Genital warts can be one of the most troublesome warts as they appear internally. They may itch or burn. By the age of 50, 8 out of 10 women become affected by genital warts at least once in their lifetime.
Genital warts can appear on:
- The penis of men
- Around the anus
- Inside the vagina
- Upper thighs
Treatment for genital warts can be painful and leaves scars. The most preferred way of treating genital warts is letting them go on their own or the application of topical creams or ointments to warts. If genital warts become painful or patients have a history of diseases like diabetes or compromised immune system, surgical options may be preferred.
The symptoms of genital warts include:
- Lumps or growth around the vagina, penis, anus, or upper thighs.
- Mild pain, itching, or bleeding around the anus or vagina.
- Any internal growths
- Changes to the flow of urine.
- Brown, pink, or flesh-colored swellings in or around the genital area.
- A cauliflower-shaped cluster of several growths in the genitals.

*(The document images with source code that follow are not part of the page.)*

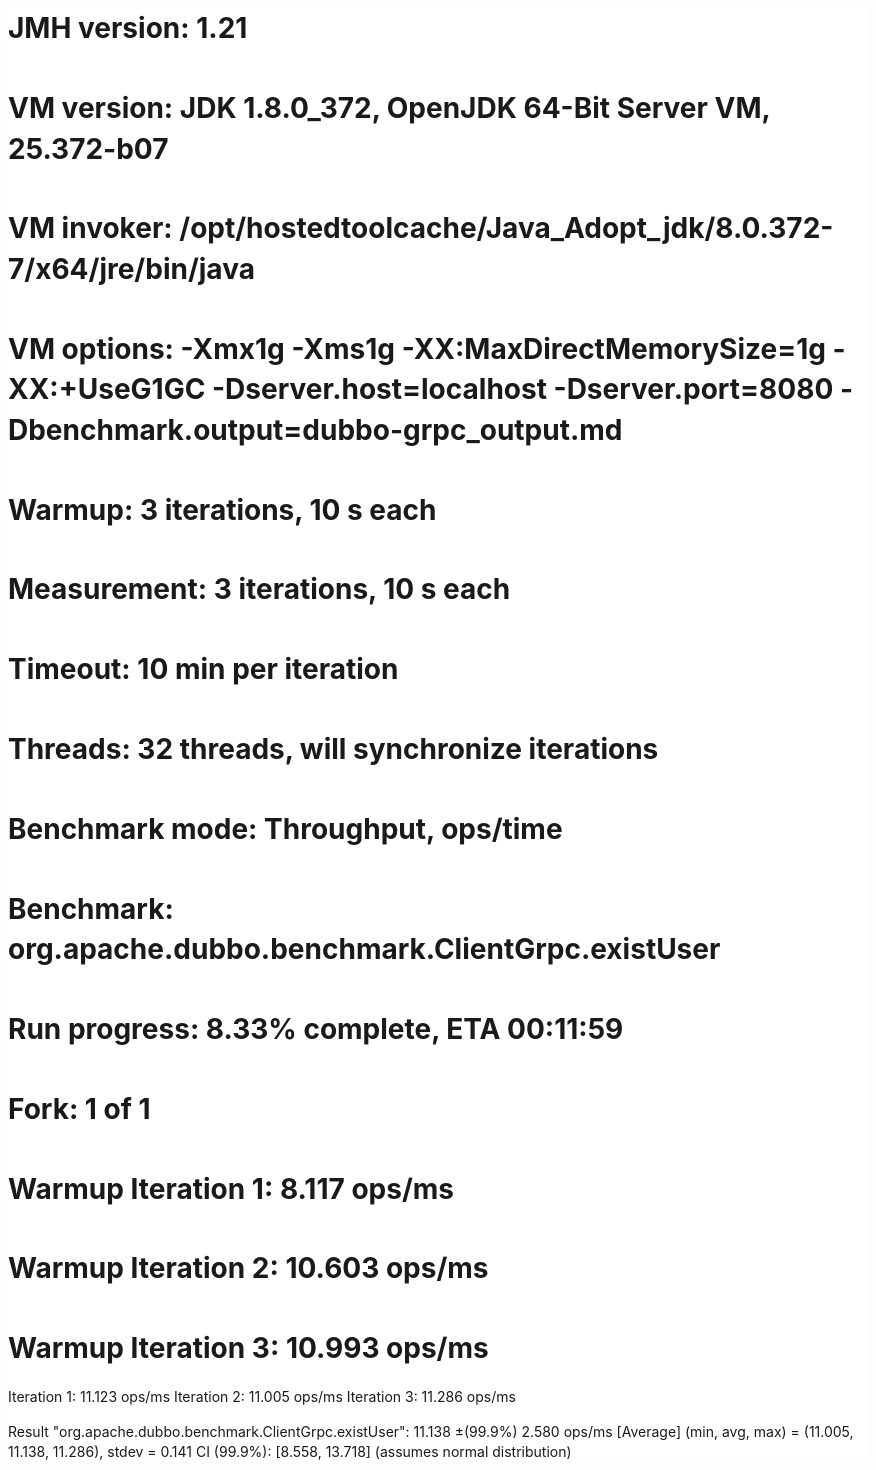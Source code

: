 
# JMH version: 1.21
# VM version: JDK 1.8.0_372, OpenJDK 64-Bit Server VM, 25.372-b07
# VM invoker: /opt/hostedtoolcache/Java_Adopt_jdk/8.0.372-7/x64/jre/bin/java
# VM options: -Xmx1g -Xms1g -XX:MaxDirectMemorySize=1g -XX:+UseG1GC -Dserver.host=localhost -Dserver.port=8080 -Dbenchmark.output=dubbo-grpc_output.md
# Warmup: 3 iterations, 10 s each
# Measurement: 3 iterations, 10 s each
# Timeout: 10 min per iteration
# Threads: 32 threads, will synchronize iterations
# Benchmark mode: Throughput, ops/time
# Benchmark: org.apache.dubbo.benchmark.ClientGrpc.existUser

# Run progress: 8.33% complete, ETA 00:11:59
# Fork: 1 of 1
# Warmup Iteration   1: 8.117 ops/ms
# Warmup Iteration   2: 10.603 ops/ms
# Warmup Iteration   3: 10.993 ops/ms
Iteration   1: 11.123 ops/ms
Iteration   2: 11.005 ops/ms
Iteration   3: 11.286 ops/ms


Result "org.apache.dubbo.benchmark.ClientGrpc.existUser":
  11.138 ±(99.9%) 2.580 ops/ms [Average]
  (min, avg, max) = (11.005, 11.138, 11.286), stdev = 0.141
  CI (99.9%): [8.558, 13.718] (assumes normal distribution)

- Bleeding during intercourse
Like other wart types, genital warts are also caused by the human papillomavirus. More than 40 strains of HPV are present that may cause genital warts.
As known, the apparent risk factor of genital warts is sexual contact with the infected person. The following risk factors may increase the chances of genital warts:
- Unprotected sex with multiple partners
- History of sexually transmitted diseases
- Immunocompromised patients
- Having sex from a young age
- Having sex with someone whose sexual history is unknown to you.
As genital warts are troublesome, their complications can become serious. The complications of genital warts include:
As your cervix is near the genital area, severe genital warts may affect your cervical area, leading to cancer. Some types of HPV causing genital warts can also lead to penis, anus, vulva, throat, or mouth cancers.
Rarely, but warts can cause problems during pregnancy. They can enlarge, leading to difficulty in urination. Warts may cause problems in childbirth. For example, inhibition of the contraction of the vaginal wall during childbirth. With that, warts can lead to bleeding of the vagina upon stretching during labor.
This is extremely rare, but babies can develop warts in their throats if their mother had genital warts during pregnancy. Those warts in babies can block the airways, which may need surgical removal.
The prevention of genital warts include:
- Preventing sexual activity with a person having genital warts.
- Limiting the number of sexual partners.
- Using a condom during sex
- Getting vaccinated.
- Sexually-active females should get their pap smear test done for the early diagnosis and prevention of cancers related to genital warts.